On first ship we got taught how to join up broken sections. Movies from Walport were shown in the Saloon and crew had them in their messroom.
On one occasion, only the skipper wanted to watch a cartoon so as the duty guy, I set it up for him alone then went to bar for a beer. Went back 5 minutes before the reel should have been finished and heard the drive reel spinning really fast as there was a break.....must have broken about 15 minutes before the end but the Skip just sat there, waiting for me to return.
My first trip as a 5th eng was on a topping-up ship at Bonny in Nigeria. We used to top up other ships over the bar to fill other tankers. We were permanently tied up to a buoy mooring and were the storage ship for Walport and used to have about 10 boxes (with 3 movies) at any one time. The Chinese crew and UK crew each had projector every 2nd day and we had a great choice of movies.
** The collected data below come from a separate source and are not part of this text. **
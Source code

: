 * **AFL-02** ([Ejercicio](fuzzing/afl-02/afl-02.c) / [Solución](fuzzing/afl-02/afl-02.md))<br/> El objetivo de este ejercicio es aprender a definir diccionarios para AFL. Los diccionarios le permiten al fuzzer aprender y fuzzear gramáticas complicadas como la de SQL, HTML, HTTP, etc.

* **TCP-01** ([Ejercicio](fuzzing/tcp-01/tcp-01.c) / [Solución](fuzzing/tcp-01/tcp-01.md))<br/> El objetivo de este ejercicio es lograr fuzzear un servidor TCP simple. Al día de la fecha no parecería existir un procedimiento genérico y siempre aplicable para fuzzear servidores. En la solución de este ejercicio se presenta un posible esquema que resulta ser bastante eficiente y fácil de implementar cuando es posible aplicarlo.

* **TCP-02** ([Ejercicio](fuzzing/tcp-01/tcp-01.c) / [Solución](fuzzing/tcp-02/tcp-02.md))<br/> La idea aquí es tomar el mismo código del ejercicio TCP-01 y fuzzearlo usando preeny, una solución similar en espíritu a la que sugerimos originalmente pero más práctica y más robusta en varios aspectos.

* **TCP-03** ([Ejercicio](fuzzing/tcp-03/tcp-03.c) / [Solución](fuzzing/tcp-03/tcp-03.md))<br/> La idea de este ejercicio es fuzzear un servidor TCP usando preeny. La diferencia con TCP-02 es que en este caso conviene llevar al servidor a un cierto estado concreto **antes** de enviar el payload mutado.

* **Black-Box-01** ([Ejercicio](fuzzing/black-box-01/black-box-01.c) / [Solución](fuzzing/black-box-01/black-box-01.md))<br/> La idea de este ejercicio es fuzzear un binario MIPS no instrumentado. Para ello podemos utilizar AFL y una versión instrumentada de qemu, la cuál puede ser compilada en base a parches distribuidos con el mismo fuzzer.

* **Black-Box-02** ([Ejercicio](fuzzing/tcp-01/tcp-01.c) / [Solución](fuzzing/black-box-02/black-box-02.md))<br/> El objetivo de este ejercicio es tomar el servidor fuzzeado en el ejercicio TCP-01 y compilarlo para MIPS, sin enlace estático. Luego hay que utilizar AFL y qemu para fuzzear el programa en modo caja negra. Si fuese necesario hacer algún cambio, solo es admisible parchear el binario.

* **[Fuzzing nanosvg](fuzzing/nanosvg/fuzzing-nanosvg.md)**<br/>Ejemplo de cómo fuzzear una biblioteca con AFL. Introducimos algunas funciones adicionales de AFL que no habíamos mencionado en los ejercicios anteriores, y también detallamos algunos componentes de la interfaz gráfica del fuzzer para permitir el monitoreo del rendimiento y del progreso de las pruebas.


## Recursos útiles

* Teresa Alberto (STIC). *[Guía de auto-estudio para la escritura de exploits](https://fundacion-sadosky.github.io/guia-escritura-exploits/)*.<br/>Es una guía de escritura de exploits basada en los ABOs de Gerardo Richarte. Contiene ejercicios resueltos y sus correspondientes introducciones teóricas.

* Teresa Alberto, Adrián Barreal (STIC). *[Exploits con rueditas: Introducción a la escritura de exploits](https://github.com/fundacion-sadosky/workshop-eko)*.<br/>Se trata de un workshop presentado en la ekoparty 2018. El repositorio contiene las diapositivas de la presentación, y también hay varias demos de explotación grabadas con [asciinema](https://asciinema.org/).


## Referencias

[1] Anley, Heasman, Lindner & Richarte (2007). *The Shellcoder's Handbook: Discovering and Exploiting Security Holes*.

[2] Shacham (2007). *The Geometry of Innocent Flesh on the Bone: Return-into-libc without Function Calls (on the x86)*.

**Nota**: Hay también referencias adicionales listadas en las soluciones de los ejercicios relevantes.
Some times we had no topping-up duties for weeks at a time and down time let the Chinese crew to have 24+ hour movies.
Never leaving Nigeria, we used to order supplies from visiting ships. Much of the oil went to a refinery in S France so we often got given crates of wine for free. From Spanish ships we also got Sherry and Port. Wine was always available for dinner and the waiters never knew the difference between sherry and white wine. You could ask for a glass of red wine and get 1/2 pint of port.
We used to get Carlsberg Elephant beer. Really, whatever the local food and drink from the supply ships.
I had 6 months on that ship.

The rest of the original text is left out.